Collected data
********

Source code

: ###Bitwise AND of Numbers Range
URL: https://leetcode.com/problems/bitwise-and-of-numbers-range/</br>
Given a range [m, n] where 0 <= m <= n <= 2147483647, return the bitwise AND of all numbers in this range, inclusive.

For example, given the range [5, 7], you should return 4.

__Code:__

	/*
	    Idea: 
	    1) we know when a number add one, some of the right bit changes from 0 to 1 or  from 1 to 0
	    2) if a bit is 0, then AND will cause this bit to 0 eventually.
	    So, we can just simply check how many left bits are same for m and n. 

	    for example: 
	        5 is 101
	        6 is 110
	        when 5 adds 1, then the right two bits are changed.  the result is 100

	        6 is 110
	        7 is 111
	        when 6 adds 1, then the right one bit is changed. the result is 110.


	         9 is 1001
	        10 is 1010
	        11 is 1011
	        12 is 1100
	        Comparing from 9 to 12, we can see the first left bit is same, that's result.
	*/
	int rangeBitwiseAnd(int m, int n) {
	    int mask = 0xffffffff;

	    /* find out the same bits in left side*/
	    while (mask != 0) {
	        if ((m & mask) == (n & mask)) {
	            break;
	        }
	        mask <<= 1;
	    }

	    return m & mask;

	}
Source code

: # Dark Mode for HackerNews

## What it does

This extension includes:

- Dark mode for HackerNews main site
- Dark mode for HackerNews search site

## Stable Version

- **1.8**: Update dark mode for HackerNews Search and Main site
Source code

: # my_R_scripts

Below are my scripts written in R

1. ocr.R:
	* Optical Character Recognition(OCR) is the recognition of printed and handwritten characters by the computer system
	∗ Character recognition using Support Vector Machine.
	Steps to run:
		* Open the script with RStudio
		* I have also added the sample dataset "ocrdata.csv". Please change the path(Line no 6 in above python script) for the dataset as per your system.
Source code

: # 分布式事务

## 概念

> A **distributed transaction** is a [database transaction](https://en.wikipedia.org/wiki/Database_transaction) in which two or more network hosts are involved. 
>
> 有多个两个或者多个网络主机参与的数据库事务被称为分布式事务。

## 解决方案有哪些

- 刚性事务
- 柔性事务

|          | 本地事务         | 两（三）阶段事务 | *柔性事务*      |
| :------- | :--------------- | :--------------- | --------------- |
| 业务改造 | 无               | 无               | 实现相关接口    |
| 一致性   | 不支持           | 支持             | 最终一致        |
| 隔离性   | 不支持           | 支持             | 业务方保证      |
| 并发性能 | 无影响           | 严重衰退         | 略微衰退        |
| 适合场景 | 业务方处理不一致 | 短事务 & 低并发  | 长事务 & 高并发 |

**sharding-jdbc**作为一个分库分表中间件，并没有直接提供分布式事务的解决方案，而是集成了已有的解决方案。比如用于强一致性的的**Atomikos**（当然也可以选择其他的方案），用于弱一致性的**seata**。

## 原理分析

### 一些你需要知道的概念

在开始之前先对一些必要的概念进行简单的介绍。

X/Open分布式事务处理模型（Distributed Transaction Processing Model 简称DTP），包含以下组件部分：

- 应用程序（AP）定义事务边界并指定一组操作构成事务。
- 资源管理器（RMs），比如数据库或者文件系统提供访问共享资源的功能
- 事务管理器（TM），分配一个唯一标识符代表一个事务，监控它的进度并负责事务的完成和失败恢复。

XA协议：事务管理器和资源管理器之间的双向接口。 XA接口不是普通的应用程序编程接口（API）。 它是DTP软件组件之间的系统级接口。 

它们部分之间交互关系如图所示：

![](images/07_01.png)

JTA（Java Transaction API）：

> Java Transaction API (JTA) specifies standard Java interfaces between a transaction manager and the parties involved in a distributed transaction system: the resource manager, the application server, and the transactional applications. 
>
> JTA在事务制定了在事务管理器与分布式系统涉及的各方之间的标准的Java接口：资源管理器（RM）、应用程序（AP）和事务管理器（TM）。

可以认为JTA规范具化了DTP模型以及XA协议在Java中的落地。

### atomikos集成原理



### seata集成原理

********

◆ **Exercise instructions**
Each record is to be repeated exactly.

◆ **Exercise solution**
Source code

: ###Bitwise AND of Numbers Range
URL: https://leetcode.com/problems/bitwise-and-of-numbers-range/</br>
Given a range [m, n] where 0 <= m <= n <= 2147483647, return the bitwise AND of all numbers in this range, inclusive.

For example, given the range [5, 7], you should return 4.

__Code:__

	/*
	    Idea: 
	    1) we know when a number add one, some of the right bit changes from 0 to 1 or  from 1 to 0
	    2) if a bit is 0, then AND will cause this bit to 0 eventually.
	    So, we can just simply check how many left bits are same for m and n. 

	    for example: 
	        5 is 101
	        6 is 110
	        when 5 adds 1, then the right two bits are changed.  the result is 100

	        6 is 110
	        7 is 111
	        when 6 adds 1, then the right one bit is changed. the result is 110.


	         9 is 1001
	        10 is 1010
	        11 is 1011
	        12 is 1100
	        Comparing from 9 to 12, we can see the first left bit is same, that's result.
	*/
	int rangeBitwiseAnd(int m, int n) {
	    int mask = 0xffffffff;

	    /* find out the same bits in left side*/
	    while (mask != 0) {
	        if ((m & mask) == (n & mask)) {
	            break;
	        }
	        mask <<= 1;
	    }

	    return m & mask;

	}
Source code

: # Dark Mode for HackerNews

## What it does

This extension includes:

- Dark mode for HackerNews main site
- Dark mode for HackerNews search site

## Stable Version

- **1.8**: Update dark mode for HackerNews Search and Main site
Source code

: # my_R_scripts

Below are my scripts written in R

1. ocr.R:
	* Optical Character Recognition(OCR) is the recognition of printed and handwritten characters by the computer system
	∗ Character recognition using Support Vector Machine.
	Steps to run:
		* Open the script with RStudio
		* I have also added the sample dataset "ocrdata.csv". Please change the path(Line no 6 in above python script) for the dataset as per your system.
Source code

: # 分布式事务

## 概念

> A **distributed transaction** is a [database transaction](https://en.wikipedia.org/wiki/Database_transaction) in which two or more network hosts are involved. 
>
> 有多个两个或者多个网络主机参与的数据库事务被称为分布式事务。

## 解决方案有哪些

- 刚性事务
- 柔性事务

|          | 本地事务         | 两（三）阶段事务 | *柔性事务*      |
| :------- | :--------------- | :--------------- | --------------- |
| 业务改造 | 无               | 无               | 实现相关接口    |
| 一致性   | 不支持           | 支持             | 最终一致        |
| 隔离性   | 不支持           | 支持             | 业务方保证      |
| 并发性能 | 无影响           | 严重衰退         | 略微衰退        |
| 适合场景 | 业务方处理不一致 | 短事务 & 低并发  | 长事务 & 高并发 |

**sharding-jdbc**作为一个分库分表中间件，并没有直接提供分布式事务的解决方案，而是集成了已有的解决方案。比如用于强一致性的的**Atomikos**（当然也可以选择其他的方案），用于弱一致性的**seata**。

## 原理分析

### 一些你需要知道的概念

在开始之前先对一些必要的概念进行简单的介绍。

X/Open分布式事务处理模型（Distributed Transaction Processing Model 简称DTP），包含以下组件部分：

- 应用程序（AP）定义事务边界并指定一组操作构成事务。
- 资源管理器（RMs），比如数据库或者文件系统提供访问共享资源的功能
- 事务管理器（TM），分配一个唯一标识符代表一个事务，监控它的进度并负责事务的完成和失败恢复。

XA协议：事务管理器和资源管理器之间的双向接口。 XA接口不是普通的应用程序编程接口（API）。 它是DTP软件组件之间的系统级接口。 

它们部分之间交互关系如图所示：

![](images/07_01.png)

JTA（Java Transaction API）：

> Java Transaction API (JTA) specifies standard Java interfaces between a transaction manager and the parties involved in a distributed transaction system: the resource manager, the application server, and the transactional applications. 
>
> JTA在事务制定了在事务管理器与分布式系统涉及的各方之间的标准的Java接口：资源管理器（RM）、应用程序（AP）和事务管理器（TM）。

可以认为JTA规范具化了DTP模型以及XA协议在Java中的落地。

### atomikos集成原理



### seata集成原理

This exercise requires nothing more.